BRIEF:
The expected answer comprises all lines from the entries that contain the string "package".

(Stored items)
* * *

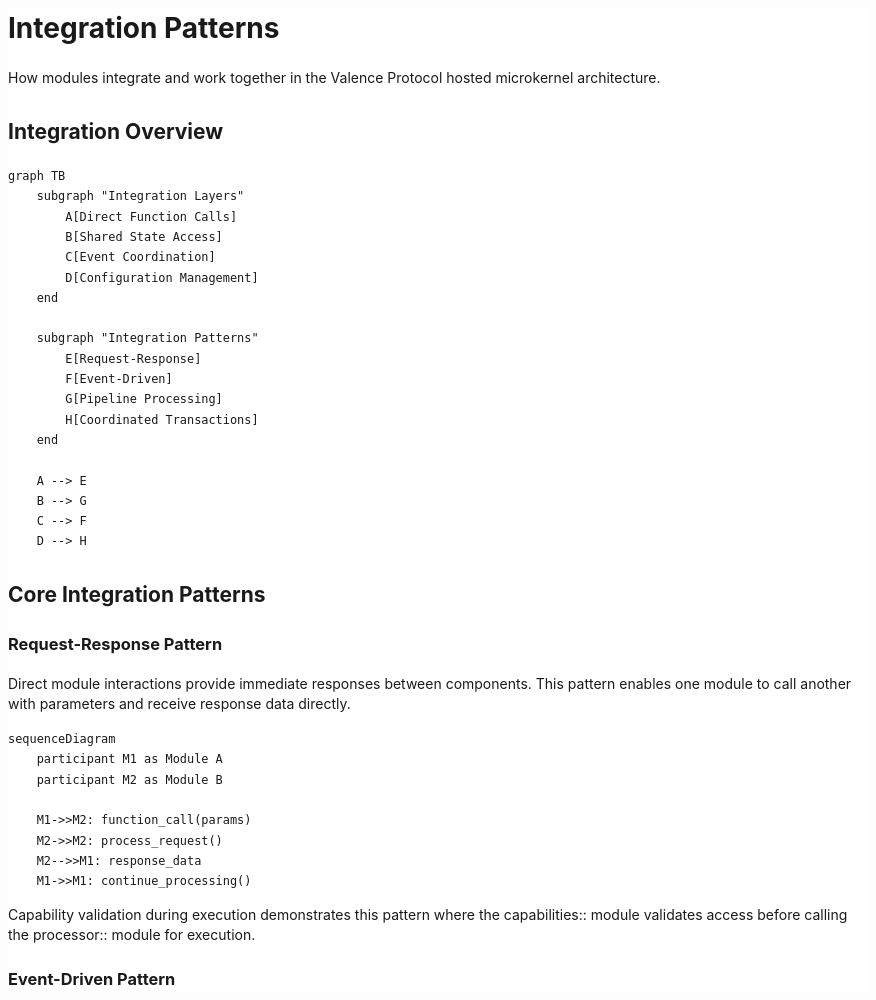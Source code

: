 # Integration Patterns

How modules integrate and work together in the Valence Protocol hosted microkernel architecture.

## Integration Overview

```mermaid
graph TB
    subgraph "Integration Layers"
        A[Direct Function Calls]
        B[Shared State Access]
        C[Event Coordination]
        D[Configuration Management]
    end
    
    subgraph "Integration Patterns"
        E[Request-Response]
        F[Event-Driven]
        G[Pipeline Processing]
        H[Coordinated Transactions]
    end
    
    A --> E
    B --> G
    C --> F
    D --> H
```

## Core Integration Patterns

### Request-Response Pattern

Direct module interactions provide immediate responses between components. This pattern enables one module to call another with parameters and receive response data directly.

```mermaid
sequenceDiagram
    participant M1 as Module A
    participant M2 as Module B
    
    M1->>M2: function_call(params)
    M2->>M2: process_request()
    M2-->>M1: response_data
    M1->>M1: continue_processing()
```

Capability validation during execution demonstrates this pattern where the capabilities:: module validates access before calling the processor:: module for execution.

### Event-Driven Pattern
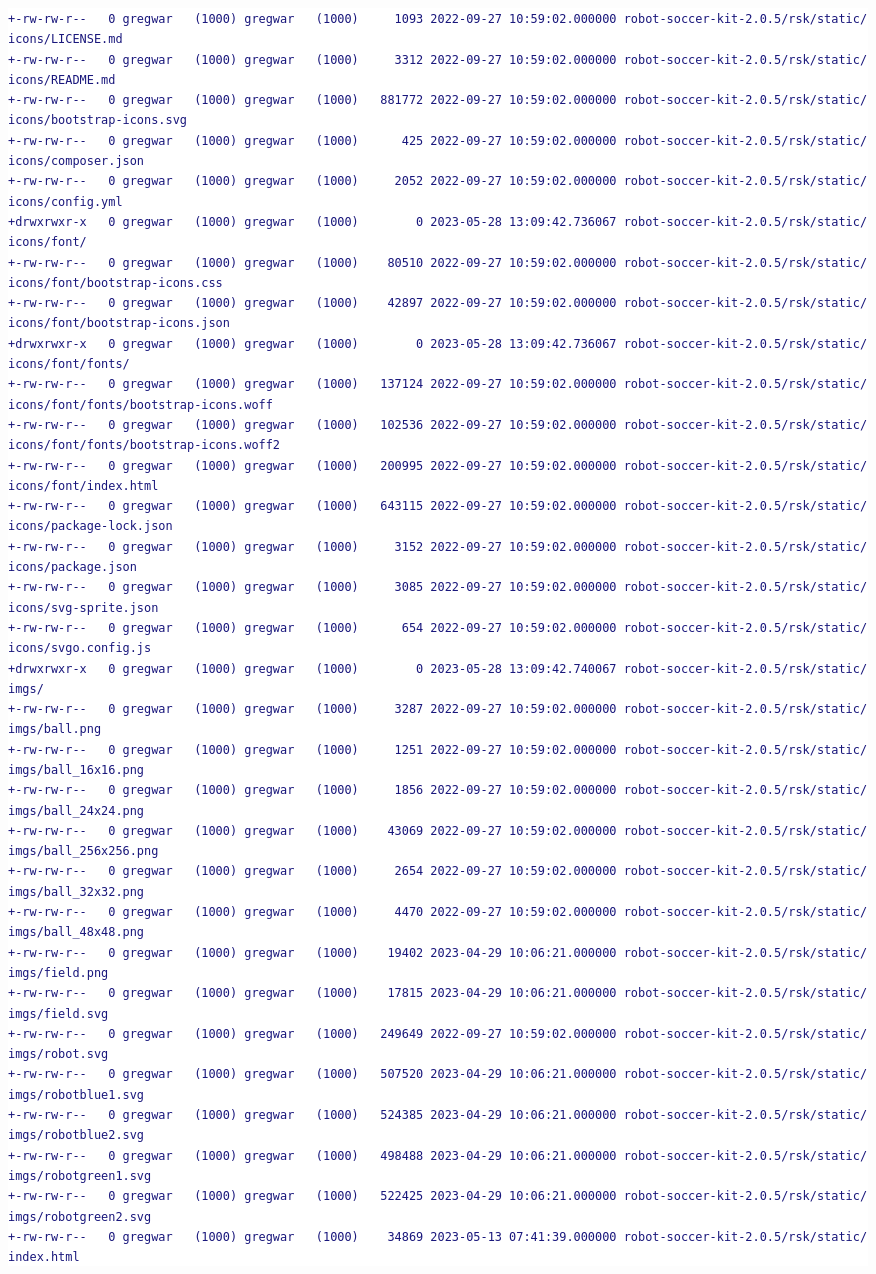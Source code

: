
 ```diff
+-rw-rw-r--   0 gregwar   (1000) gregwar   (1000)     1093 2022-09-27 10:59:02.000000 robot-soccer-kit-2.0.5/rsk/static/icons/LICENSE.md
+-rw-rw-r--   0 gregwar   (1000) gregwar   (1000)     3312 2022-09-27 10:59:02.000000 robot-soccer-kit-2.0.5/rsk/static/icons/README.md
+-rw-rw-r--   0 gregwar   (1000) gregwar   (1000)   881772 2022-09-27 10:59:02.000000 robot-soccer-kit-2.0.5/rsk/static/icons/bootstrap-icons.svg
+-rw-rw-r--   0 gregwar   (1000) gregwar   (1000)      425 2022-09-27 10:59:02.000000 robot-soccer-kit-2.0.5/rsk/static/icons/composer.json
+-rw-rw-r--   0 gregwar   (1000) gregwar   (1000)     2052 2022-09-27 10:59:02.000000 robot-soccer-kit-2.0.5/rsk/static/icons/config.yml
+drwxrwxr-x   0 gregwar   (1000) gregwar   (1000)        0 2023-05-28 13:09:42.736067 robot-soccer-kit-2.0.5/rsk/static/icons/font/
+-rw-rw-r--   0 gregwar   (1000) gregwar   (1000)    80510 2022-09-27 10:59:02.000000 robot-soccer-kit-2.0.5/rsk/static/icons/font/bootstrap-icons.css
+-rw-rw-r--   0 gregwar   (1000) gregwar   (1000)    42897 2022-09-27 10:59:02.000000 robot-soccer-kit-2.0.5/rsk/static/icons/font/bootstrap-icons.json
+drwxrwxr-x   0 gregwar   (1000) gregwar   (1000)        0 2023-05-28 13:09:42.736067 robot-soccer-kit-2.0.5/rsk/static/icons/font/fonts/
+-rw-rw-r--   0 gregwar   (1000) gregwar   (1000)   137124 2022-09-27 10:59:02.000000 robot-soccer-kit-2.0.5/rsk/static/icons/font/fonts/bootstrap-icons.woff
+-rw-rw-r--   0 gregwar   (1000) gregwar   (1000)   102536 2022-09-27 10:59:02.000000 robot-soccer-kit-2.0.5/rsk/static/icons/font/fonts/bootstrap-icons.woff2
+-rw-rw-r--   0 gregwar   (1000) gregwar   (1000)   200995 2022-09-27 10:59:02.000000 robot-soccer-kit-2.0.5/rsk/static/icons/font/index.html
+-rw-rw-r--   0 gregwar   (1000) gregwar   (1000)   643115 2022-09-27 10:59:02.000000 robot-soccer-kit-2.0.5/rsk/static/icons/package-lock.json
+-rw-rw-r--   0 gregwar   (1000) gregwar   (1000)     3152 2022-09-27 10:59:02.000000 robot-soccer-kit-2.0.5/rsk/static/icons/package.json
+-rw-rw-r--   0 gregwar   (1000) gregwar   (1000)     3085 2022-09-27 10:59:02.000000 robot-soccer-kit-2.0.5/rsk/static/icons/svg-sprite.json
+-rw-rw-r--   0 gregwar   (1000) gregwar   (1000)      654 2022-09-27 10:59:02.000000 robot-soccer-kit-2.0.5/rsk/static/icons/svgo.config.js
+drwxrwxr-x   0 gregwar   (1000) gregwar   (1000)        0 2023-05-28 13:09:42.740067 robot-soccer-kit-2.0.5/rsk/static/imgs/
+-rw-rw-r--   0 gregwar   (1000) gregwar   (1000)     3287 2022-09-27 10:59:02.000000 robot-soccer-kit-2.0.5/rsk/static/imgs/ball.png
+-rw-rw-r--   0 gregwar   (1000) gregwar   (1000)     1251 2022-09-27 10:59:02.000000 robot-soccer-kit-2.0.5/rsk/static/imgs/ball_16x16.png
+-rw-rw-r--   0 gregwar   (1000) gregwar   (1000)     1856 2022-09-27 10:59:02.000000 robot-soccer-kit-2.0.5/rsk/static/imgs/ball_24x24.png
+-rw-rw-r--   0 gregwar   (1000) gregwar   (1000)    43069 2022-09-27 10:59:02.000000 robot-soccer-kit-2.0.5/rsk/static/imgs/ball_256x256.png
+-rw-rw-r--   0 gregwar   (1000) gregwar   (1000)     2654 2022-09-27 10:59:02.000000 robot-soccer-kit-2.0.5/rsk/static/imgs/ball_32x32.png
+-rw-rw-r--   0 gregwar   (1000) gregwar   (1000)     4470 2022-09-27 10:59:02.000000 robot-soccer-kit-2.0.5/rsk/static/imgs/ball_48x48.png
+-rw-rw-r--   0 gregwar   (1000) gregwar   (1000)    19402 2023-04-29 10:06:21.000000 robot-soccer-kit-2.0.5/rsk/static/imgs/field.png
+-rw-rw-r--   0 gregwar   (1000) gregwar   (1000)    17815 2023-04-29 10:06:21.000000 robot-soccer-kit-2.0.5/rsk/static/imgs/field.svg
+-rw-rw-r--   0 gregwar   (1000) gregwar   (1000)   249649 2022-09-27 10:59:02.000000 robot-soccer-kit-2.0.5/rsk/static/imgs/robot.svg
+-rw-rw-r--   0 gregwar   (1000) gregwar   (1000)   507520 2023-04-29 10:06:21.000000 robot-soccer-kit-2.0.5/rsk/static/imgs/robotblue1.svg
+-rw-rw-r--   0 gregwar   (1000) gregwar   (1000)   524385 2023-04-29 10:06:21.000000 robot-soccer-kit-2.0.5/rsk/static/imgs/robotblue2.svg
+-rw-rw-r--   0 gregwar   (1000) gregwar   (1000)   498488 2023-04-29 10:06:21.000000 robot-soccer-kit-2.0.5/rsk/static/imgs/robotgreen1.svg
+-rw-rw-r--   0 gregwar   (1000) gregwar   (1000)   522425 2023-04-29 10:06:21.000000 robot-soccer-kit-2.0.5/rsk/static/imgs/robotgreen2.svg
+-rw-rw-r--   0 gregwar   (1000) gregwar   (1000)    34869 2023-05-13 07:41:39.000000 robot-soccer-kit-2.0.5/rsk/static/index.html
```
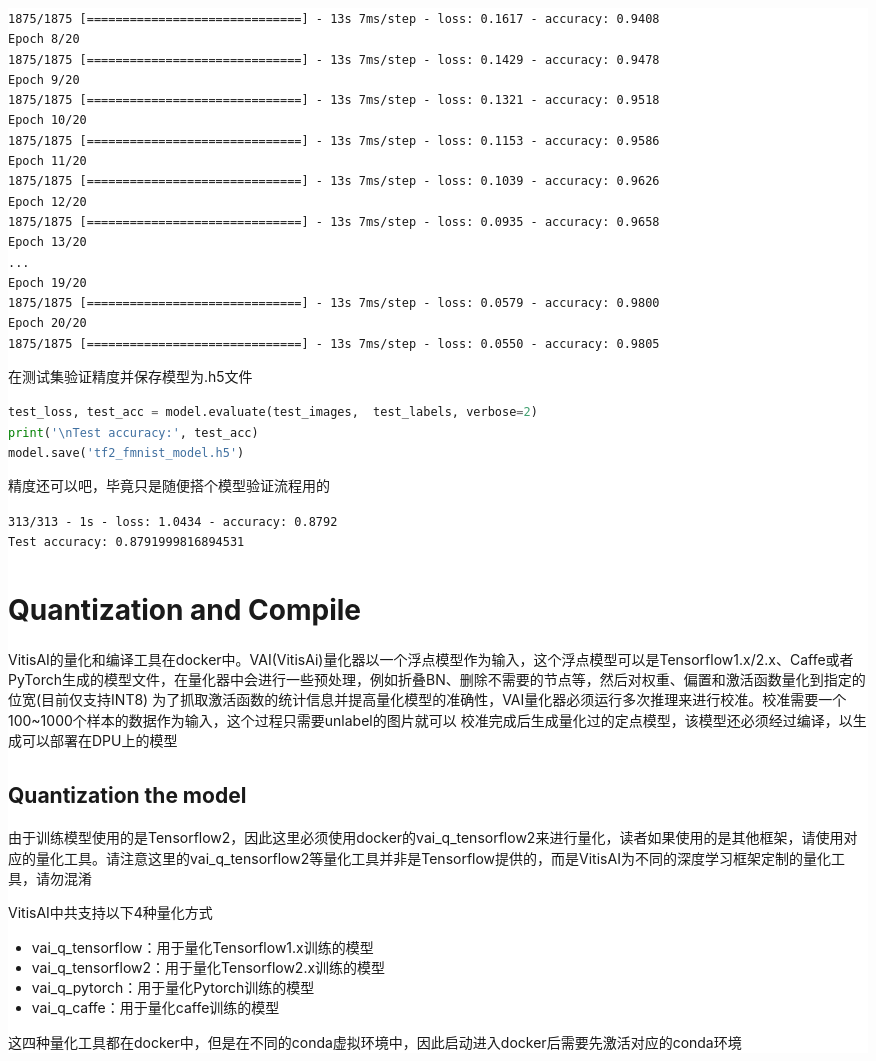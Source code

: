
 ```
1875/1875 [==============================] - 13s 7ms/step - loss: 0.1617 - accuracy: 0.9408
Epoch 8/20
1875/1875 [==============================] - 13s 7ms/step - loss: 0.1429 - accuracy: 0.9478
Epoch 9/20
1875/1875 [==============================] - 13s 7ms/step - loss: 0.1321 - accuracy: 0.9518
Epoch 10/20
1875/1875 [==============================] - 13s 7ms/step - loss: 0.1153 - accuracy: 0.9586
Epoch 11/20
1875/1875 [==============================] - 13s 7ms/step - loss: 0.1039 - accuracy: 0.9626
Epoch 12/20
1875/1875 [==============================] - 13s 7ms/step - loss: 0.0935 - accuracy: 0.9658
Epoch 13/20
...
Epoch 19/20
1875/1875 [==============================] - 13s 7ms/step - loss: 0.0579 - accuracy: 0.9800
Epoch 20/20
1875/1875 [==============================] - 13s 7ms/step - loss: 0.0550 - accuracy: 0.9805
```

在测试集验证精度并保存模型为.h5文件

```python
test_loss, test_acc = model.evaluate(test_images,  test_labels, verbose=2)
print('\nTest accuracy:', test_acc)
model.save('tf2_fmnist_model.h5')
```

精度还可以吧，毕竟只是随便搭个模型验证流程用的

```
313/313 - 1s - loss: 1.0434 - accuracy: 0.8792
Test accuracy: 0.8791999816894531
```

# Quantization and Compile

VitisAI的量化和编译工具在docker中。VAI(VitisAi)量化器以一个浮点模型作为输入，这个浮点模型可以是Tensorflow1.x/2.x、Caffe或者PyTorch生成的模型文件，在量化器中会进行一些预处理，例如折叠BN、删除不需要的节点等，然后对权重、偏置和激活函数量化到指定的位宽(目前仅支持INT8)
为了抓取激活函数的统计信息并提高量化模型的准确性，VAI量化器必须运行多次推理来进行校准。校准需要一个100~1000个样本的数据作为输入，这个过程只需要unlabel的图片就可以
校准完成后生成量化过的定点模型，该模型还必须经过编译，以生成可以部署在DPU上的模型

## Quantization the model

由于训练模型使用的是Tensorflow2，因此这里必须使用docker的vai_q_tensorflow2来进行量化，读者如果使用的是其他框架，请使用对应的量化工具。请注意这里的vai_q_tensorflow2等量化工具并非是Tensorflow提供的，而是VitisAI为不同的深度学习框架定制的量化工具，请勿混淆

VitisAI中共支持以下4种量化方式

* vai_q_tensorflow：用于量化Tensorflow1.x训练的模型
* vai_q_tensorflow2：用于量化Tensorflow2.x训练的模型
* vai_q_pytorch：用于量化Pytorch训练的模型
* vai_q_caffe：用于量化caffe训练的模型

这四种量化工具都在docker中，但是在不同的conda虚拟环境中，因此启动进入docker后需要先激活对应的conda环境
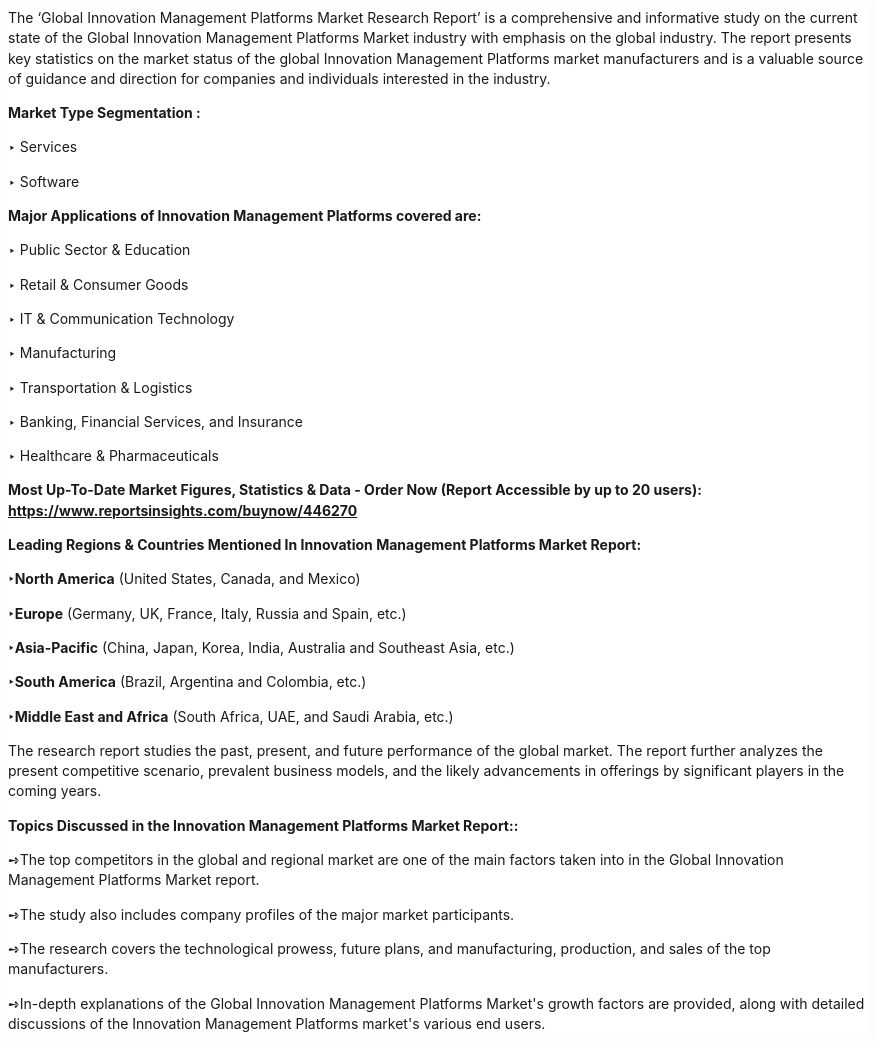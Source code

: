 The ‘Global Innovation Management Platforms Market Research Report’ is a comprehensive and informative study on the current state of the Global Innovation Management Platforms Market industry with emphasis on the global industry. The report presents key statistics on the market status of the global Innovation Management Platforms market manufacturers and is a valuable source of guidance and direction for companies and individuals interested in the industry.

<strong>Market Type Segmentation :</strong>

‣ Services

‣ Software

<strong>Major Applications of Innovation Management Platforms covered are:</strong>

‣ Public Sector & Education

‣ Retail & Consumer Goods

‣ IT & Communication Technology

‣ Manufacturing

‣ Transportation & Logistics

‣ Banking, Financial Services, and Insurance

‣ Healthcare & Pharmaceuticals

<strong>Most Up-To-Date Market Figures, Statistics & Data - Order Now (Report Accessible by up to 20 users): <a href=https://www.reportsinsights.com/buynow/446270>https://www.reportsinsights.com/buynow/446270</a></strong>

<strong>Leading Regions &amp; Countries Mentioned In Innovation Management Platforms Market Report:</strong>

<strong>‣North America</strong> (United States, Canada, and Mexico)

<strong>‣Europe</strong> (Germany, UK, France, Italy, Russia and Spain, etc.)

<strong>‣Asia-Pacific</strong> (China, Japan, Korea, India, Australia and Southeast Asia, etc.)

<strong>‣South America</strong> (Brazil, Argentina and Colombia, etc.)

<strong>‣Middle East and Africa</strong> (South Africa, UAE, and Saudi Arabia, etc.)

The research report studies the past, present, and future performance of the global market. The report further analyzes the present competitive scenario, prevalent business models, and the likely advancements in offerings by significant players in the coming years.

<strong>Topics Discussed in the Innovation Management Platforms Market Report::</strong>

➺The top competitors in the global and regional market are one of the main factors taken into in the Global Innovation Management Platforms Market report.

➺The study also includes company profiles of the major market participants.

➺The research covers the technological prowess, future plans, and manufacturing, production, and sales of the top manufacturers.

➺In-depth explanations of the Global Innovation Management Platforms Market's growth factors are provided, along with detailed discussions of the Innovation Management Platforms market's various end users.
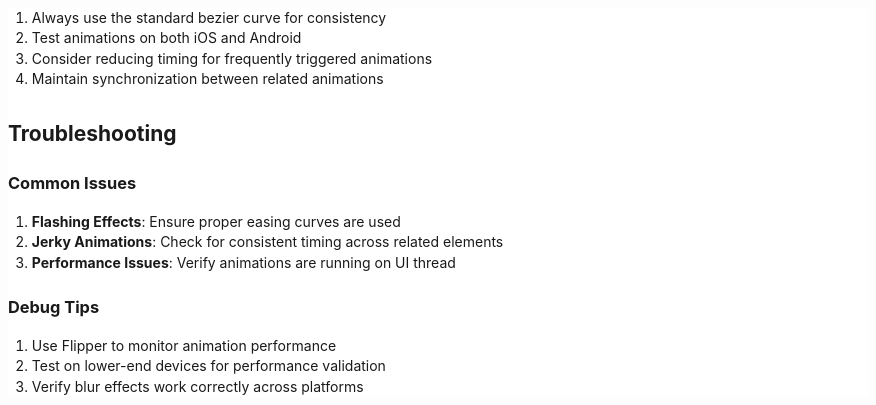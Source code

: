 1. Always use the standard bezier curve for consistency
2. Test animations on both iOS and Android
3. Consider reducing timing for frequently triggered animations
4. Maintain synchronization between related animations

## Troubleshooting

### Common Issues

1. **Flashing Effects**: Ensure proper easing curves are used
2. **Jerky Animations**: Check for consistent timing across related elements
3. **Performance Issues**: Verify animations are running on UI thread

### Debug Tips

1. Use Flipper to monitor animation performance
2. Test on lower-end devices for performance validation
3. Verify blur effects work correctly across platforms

* * *

SOLUTION:
+-rw-rw-r--   0 gregwar   (1000) gregwar   (1000)   643115 2022-09-27 10:59:02.000000 robot-soccer-kit-2.0.5/rsk/static/icons/package-lock.json
+-rw-rw-r--   0 gregwar   (1000) gregwar   (1000)     3152 2022-09-27 10:59:02.000000 robot-soccer-kit-2.0.5/rsk/static/icons/package.json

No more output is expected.